Opera has tried to make its mobile browser use up less of your cellular data for several years now, but today it's beginning to release a tool with a bit more ambitious of a goal: to reduce data use from just about everything on your Android phone. Called Opera Max, the app is entering an open beta today (though you may have to wait in a Mailbox-style queue to get in), and Opera says it should be able to reduce your data use by up to 50 percent by compressing most text, images, and videos that you load.

Compresses most text, images, and video

Opera Max works by routing all of your cellular internet traffic through Opera's servers, which then compress the content and send it back down to your phone in a smaller package. It hangs out in the background, so you can use all of your normal apps and still benefit from the compression. In practice, Opera Max does a surprisingly good job of nearing its 50 percent reduction goal, though it'll change dramatically based on what you do with your phone. Loading a websites saw negligible savings, but watching a video while Max is on can cut out most of the data you were about to use.

Whether that benefit is worth it is another question though. Videos compressed by Opera Max became fairly low resolution and ugly — you might be able to watch them, but you won't necessarily enjoy them. And naturally, using Max makes loading everything take longer as well. Exactly how much longer seems to depend on how heavily Opera's servers are being used at the moment: Max can sometimes bring a browser to a crawl, while other times it will only add in a small hiccup. Opera says that Max will be opening up on a wait list for just this reason — to make sure that its servers don't fall apart.
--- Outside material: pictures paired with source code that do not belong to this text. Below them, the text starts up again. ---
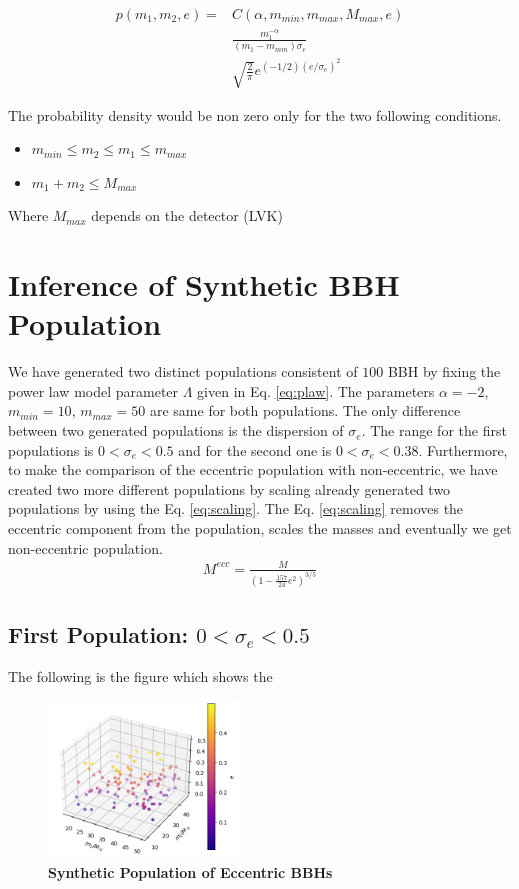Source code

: \documentclass[twocolumn,prd,nofootinbib]{revtex4}
\begin{document}
\begin{align}
\label{eq:plaw}
p(m_1,m_2,e) = &C(\alpha,m_{min},m_{max},M_{max},e)  
\nonumber \\ & \frac{m_1^{-\alpha}}{(m_1-m_{min})\sigma_e} 
\nonumber \\ &
\sqrt{\frac{2}{\pi}} e^{(-1/2)(e/\sigma_e)^2}
\end{align}

The probability density would be non zero only for the two following conditions.

\begin{itemize}
    \item $m_{min}\leq m_2 \leq m_1 \leq m_{max}$
    \item $m_1+m_2 \leq M_{max}$
\end{itemize}
Where $M_{max}$ depends on the detector (LVK)

   
\section{Inference of Synthetic BBH Population}
We have generated two distinct populations consistent of $100$ BBH by fixing the power law model parameter $\Lambda$ given in Eq. \ref{eq:plaw}. 
The parameters $\alpha=-2$, $m_{min}=10$, $m_{max}=50$ are same for both populations. The only difference between two generated populations is the dispersion of $\sigma_e$. The range for the first populations is $0<\sigma_e<0.5$ and for the second one is $0<\sigma_e<0.38$.
Furthermore, to make the comparison of the eccentric population with non-eccentric, we have created two more different populations by scaling already generated two populations by using the Eq. \ref{eq:scaling}. The Eq. \ref{eq:scaling} removes the eccentric component from the population, scales the masses and eventually we get non-eccentric population.
\begin{align}
\label{eq:scaling}
M^{ecc} = \frac{M}{(1-\frac{157}{24}e^2)^{3/5}}
\end{align}

\subsection{First Population: $0<\sigma_e<0.5$}
The following is the figure which shows the 

\begin{figure}
\includegraphics[width=0.45\textwidth]{paper/figures/pop3d05.png}
\caption{\label{fig:population05}\textbf{Synthetic Population of Eccentric BBHs}}
\end{figure}
\end{document}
Where Opera Max won't work is with any encrypted sites, so it'll have no savings impact while you're browsing some popular services like Facebook. And while it's supposed to work with YouTube — where you'll likely be watching a lot of your video — that didn't happen during our initial testing of an earlier beta, and YouTube instead loaded over a cellular connection.

That app is available to use for free if you're willing to watch an ad on occasion, or for a $1 per month fee to use it without ads. For its other compression tools, Opera also gathers analytics based on aggregate, anonymized traffic that's run through its servers, so you'll want to decide if you're comfortable with that too since it's probably happening here as well. Using Max can definitely conserve some extra data for you, but you'll have to choose whether extra data or quick data speeds matter more.